AIM OF THE TASK - Restating the records exactly is the whole task.

::: DATA TO EXAMINE

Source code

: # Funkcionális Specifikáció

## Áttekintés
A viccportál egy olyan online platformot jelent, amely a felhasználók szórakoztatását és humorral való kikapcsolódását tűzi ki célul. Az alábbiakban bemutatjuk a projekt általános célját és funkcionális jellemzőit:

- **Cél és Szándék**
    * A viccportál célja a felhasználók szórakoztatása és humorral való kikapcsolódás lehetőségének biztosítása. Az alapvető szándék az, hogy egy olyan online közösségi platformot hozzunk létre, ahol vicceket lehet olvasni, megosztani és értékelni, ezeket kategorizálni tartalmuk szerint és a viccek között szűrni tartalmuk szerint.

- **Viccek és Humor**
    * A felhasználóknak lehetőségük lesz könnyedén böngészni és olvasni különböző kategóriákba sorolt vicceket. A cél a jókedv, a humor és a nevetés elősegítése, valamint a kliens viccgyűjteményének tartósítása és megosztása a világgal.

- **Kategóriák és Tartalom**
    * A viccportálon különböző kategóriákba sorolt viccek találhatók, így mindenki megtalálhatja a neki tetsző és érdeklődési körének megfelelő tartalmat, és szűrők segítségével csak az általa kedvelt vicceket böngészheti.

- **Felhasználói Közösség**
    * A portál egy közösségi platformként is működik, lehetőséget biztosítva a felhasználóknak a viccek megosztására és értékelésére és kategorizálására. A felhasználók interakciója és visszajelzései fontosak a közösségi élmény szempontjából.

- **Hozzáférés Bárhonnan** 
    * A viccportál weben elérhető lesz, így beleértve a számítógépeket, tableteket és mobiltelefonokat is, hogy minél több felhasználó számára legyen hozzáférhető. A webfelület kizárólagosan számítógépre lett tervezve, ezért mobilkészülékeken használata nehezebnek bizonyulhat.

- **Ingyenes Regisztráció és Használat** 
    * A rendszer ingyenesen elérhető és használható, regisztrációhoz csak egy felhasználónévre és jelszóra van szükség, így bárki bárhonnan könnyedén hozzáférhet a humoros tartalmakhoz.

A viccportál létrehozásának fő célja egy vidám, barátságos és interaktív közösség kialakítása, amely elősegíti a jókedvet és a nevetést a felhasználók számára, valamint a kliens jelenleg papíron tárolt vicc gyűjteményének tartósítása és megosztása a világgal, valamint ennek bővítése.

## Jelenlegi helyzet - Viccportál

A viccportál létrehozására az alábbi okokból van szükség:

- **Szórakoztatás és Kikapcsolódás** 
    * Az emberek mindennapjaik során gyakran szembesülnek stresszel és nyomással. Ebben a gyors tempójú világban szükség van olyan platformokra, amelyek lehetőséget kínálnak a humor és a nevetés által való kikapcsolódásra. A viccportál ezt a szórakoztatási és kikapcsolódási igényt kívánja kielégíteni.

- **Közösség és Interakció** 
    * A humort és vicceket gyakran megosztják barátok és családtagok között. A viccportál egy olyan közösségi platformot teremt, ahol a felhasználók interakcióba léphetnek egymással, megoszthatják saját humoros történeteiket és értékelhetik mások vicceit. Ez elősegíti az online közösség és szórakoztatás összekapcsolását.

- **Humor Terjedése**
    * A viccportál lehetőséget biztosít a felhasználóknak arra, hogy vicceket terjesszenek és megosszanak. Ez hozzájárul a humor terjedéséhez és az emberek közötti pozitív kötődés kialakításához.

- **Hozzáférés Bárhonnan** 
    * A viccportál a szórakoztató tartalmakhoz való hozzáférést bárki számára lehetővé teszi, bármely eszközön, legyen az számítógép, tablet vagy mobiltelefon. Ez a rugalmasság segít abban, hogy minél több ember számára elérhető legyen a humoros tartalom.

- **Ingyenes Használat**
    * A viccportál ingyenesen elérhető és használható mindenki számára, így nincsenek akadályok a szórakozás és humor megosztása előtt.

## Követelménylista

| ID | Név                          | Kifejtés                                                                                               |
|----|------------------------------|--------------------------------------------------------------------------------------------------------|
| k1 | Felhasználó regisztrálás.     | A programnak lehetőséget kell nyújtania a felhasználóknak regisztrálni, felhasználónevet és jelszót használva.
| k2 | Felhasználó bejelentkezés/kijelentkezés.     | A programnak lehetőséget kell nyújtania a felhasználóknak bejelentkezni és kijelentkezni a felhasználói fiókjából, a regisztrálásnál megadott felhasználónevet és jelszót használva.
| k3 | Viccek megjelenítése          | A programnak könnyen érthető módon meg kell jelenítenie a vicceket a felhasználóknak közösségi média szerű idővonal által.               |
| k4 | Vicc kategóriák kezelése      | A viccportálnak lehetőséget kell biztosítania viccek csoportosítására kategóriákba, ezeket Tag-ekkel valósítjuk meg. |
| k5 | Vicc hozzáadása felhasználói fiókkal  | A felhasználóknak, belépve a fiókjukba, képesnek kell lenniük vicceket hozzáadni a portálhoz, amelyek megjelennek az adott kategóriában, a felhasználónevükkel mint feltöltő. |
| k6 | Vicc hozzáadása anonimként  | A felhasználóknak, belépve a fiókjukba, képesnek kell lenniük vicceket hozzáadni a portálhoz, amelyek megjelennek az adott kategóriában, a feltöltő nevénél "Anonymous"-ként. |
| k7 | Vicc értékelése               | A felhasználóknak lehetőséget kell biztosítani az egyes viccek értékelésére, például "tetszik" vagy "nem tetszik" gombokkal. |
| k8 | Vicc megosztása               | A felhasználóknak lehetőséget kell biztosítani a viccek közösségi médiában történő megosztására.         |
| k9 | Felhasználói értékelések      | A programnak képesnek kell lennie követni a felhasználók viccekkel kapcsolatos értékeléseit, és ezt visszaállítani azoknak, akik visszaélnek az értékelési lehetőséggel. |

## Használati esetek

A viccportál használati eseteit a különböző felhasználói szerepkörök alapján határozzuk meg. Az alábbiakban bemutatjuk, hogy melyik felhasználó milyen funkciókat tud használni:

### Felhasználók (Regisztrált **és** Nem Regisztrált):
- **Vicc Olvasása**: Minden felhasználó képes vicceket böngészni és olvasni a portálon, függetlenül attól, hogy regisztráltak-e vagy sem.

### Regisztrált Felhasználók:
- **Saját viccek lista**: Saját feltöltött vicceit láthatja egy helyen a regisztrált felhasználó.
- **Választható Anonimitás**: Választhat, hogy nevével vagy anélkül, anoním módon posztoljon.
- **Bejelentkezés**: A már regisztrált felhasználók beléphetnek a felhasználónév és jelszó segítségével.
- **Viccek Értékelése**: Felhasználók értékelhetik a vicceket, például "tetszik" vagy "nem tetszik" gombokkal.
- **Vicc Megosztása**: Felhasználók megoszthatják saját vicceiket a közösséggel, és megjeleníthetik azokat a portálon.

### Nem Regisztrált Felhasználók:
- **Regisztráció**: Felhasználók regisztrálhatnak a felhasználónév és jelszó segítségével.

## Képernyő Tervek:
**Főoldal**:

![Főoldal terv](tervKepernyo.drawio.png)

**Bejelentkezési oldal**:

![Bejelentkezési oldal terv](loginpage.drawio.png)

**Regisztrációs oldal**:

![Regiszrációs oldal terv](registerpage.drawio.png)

::::::

RESULT OF THIS EXERCISE -
Source code

: # Funkcionális Specifikáció

## Áttekintés
A viccportál egy olyan online platformot jelent, amely a felhasználók szórakoztatását és humorral való kikapcsolódását tűzi ki célul. Az alábbiakban bemutatjuk a projekt általános célját és funkcionális jellemzőit:

- **Cél és Szándék**
    * A viccportál célja a felhasználók szórakoztatása és humorral való kikapcsolódás lehetőségének biztosítása. Az alapvető szándék az, hogy egy olyan online közösségi platformot hozzunk létre, ahol vicceket lehet olvasni, megosztani és értékelni, ezeket kategorizálni tartalmuk szerint és a viccek között szűrni tartalmuk szerint.

- **Viccek és Humor**
    * A felhasználóknak lehetőségük lesz könnyedén böngészni és olvasni különböző kategóriákba sorolt vicceket. A cél a jókedv, a humor és a nevetés elősegítése, valamint a kliens viccgyűjteményének tartósítása és megosztása a világgal.

- **Kategóriák és Tartalom**
    * A viccportálon különböző kategóriákba sorolt viccek találhatók, így mindenki megtalálhatja a neki tetsző és érdeklődési körének megfelelő tartalmat, és szűrők segítségével csak az általa kedvelt vicceket böngészheti.

- **Felhasználói Közösség**
    * A portál egy közösségi platformként is működik, lehetőséget biztosítva a felhasználóknak a viccek megosztására és értékelésére és kategorizálására. A felhasználók interakciója és visszajelzései fontosak a közösségi élmény szempontjából.

- **Hozzáférés Bárhonnan** 
    * A viccportál weben elérhető lesz, így beleértve a számítógépeket, tableteket és mobiltelefonokat is, hogy minél több felhasználó számára legyen hozzáférhető. A webfelület kizárólagosan számítógépre lett tervezve, ezért mobilkészülékeken használata nehezebnek bizonyulhat.

- **Ingyenes Regisztráció és Használat** 
    * A rendszer ingyenesen elérhető és használható, regisztrációhoz csak egy felhasználónévre és jelszóra van szükség, így bárki bárhonnan könnyedén hozzáférhet a humoros tartalmakhoz.

A viccportál létrehozásának fő célja egy vidám, barátságos és interaktív közösség kialakítása, amely elősegíti a jókedvet és a nevetést a felhasználók számára, valamint a kliens jelenleg papíron tárolt vicc gyűjteményének tartósítása és megosztása a világgal, valamint ennek bővítése.

## Jelenlegi helyzet - Viccportál

A viccportál létrehozására az alábbi okokból van szükség:

- **Szórakoztatás és Kikapcsolódás** 
    * Az emberek mindennapjaik során gyakran szembesülnek stresszel és nyomással. Ebben a gyors tempójú világban szükség van olyan platformokra, amelyek lehetőséget kínálnak a humor és a nevetés által való kikapcsolódásra. A viccportál ezt a szórakoztatási és kikapcsolódási igényt kívánja kielégíteni.

- **Közösség és Interakció** 
    * A humort és vicceket gyakran megosztják barátok és családtagok között. A viccportál egy olyan közösségi platformot teremt, ahol a felhasználók interakcióba léphetnek egymással, megoszthatják saját humoros történeteiket és értékelhetik mások vicceit. Ez elősegíti az online közösség és szórakoztatás összekapcsolását.

- **Humor Terjedése**
    * A viccportál lehetőséget biztosít a felhasználóknak arra, hogy vicceket terjesszenek és megosszanak. Ez hozzájárul a humor terjedéséhez és az emberek közötti pozitív kötődés kialakításához.

- **Hozzáférés Bárhonnan** 
    * A viccportál a szórakoztató tartalmakhoz való hozzáférést bárki számára lehetővé teszi, bármely eszközön, legyen az számítógép, tablet vagy mobiltelefon. Ez a rugalmasság segít abban, hogy minél több ember számára elérhető legyen a humoros tartalom.

- **Ingyenes Használat**
    * A viccportál ingyenesen elérhető és használható mindenki számára, így nincsenek akadályok a szórakozás és humor megosztása előtt.

## Követelménylista

| ID | Név                          | Kifejtés                                                                                               |
|----|------------------------------|--------------------------------------------------------------------------------------------------------|
| k1 | Felhasználó regisztrálás.     | A programnak lehetőséget kell nyújtania a felhasználóknak regisztrálni, felhasználónevet és jelszót használva.
| k2 | Felhasználó bejelentkezés/kijelentkezés.     | A programnak lehetőséget kell nyújtania a felhasználóknak bejelentkezni és kijelentkezni a felhasználói fiókjából, a regisztrálásnál megadott felhasználónevet és jelszót használva.
| k3 | Viccek megjelenítése          | A programnak könnyen érthető módon meg kell jelenítenie a vicceket a felhasználóknak közösségi média szerű idővonal által.               |
| k4 | Vicc kategóriák kezelése      | A viccportálnak lehetőséget kell biztosítania viccek csoportosítására kategóriákba, ezeket Tag-ekkel valósítjuk meg. |
| k5 | Vicc hozzáadása felhasználói fiókkal  | A felhasználóknak, belépve a fiókjukba, képesnek kell lenniük vicceket hozzáadni a portálhoz, amelyek megjelennek az adott kategóriában, a felhasználónevükkel mint feltöltő. |
| k6 | Vicc hozzáadása anonimként  | A felhasználóknak, belépve a fiókjukba, képesnek kell lenniük vicceket hozzáadni a portálhoz, amelyek megjelennek az adott kategóriában, a feltöltő nevénél "Anonymous"-ként. |
| k7 | Vicc értékelése               | A felhasználóknak lehetőséget kell biztosítani az egyes viccek értékelésére, például "tetszik" vagy "nem tetszik" gombokkal. |
| k8 | Vicc megosztása               | A felhasználóknak lehetőséget kell biztosítani a viccek közösségi médiában történő megosztására.         |
| k9 | Felhasználói értékelések      | A programnak képesnek kell lennie követni a felhasználók viccekkel kapcsolatos értékeléseit, és ezt visszaállítani azoknak, akik visszaélnek az értékelési lehetőséggel. |

## Használati esetek

A viccportál használati eseteit a különböző felhasználói szerepkörök alapján határozzuk meg. Az alábbiakban bemutatjuk, hogy melyik felhasználó milyen funkciókat tud használni:

### Felhasználók (Regisztrált **és** Nem Regisztrált):
- **Vicc Olvasása**: Minden felhasználó képes vicceket böngészni és olvasni a portálon, függetlenül attól, hogy regisztráltak-e vagy sem.

### Regisztrált Felhasználók:
- **Saját viccek lista**: Saját feltöltött vicceit láthatja egy helyen a regisztrált felhasználó.
- **Választható Anonimitás**: Választhat, hogy nevével vagy anélkül, anoním módon posztoljon.
- **Bejelentkezés**: A már regisztrált felhasználók beléphetnek a felhasználónév és jelszó segítségével.
- **Viccek Értékelése**: Felhasználók értékelhetik a vicceket, például "tetszik" vagy "nem tetszik" gombokkal.
- **Vicc Megosztása**: Felhasználók megoszthatják saját vicceiket a közösséggel, és megjeleníthetik azokat a portálon.

### Nem Regisztrált Felhasználók:
- **Regisztráció**: Felhasználók regisztrálhatnak a felhasználónév és jelszó segítségével.

## Képernyő Tervek:
**Főoldal**:

![Főoldal terv](tervKepernyo.drawio.png)

**Bejelentkezési oldal**:

![Bejelentkezési oldal terv](loginpage.drawio.png)

**Regisztrációs oldal**:

![Regiszrációs oldal terv](registerpage.drawio.png)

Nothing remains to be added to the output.